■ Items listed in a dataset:
- Opening Delimiter -
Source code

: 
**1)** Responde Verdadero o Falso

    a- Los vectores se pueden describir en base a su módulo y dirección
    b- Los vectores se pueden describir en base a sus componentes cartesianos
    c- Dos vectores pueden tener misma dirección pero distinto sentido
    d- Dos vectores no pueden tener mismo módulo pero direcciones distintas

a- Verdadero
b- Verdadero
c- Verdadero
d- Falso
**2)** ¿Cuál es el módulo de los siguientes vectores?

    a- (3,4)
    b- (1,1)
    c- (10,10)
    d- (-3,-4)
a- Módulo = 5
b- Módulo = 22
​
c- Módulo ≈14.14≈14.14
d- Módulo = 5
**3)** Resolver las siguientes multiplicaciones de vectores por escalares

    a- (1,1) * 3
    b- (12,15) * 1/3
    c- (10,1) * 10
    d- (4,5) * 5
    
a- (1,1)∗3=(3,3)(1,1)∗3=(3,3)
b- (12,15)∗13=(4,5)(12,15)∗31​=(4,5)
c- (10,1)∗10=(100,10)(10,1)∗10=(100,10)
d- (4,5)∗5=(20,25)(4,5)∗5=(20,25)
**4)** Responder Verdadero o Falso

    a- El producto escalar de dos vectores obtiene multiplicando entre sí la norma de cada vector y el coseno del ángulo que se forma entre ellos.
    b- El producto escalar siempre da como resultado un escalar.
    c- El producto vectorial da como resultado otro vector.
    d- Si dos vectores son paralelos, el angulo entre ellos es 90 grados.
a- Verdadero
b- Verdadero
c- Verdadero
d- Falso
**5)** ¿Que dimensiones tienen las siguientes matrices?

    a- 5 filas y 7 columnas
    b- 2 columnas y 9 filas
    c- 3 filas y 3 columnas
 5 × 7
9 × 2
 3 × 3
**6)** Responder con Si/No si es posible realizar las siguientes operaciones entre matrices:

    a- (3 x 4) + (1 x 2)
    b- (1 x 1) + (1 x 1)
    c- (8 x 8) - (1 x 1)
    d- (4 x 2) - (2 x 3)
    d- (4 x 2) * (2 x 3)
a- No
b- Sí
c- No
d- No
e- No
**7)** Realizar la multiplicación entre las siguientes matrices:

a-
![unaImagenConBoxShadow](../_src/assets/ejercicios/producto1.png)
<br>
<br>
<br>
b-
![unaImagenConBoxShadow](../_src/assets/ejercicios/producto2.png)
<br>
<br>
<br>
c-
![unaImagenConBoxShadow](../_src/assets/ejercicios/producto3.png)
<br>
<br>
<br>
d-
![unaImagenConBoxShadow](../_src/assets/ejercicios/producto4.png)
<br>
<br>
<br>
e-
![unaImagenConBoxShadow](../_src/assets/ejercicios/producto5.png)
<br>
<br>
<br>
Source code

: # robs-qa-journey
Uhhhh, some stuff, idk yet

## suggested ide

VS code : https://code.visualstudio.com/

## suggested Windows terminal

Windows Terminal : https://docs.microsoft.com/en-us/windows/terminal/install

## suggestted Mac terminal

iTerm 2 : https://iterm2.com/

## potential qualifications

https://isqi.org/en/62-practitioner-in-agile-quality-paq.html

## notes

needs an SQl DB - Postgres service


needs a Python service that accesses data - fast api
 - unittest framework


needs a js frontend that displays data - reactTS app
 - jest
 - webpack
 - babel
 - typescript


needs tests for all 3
- Closing Delimiter -
■ Assigned task:
Start with the line above that contains "c- Módulo ≈14.14≈14.14" and end with the line that contains "b- El producto". Write out those lines exactly, and only those.

■ Answer for this exercise:
c- Módulo ≈14.14≈14.14
d- Módulo = 5
**3)** Resolver las siguientes multiplicaciones de vectores por escalares

    a- (1,1) * 3
    b- (12,15) * 1/3
    c- (10,1) * 10
    d- (4,5) * 5
    
a- (1,1)∗3=(3,3)(1,1)∗3=(3,3)
b- (12,15)∗13=(4,5)(12,15)∗31​=(4,5)
c- (10,1)∗10=(100,10)(10,1)∗10=(100,10)
d- (4,5)∗5=(20,25)(4,5)∗5=(20,25)
**4)** Responder Verdadero o Falso

    a- El producto escalar de dos vectores obtiene multiplicando entre sí la norma de cada vector y el coseno del ángulo que se forma entre ellos.
    b- El producto escalar siempre da como resultado un escalar.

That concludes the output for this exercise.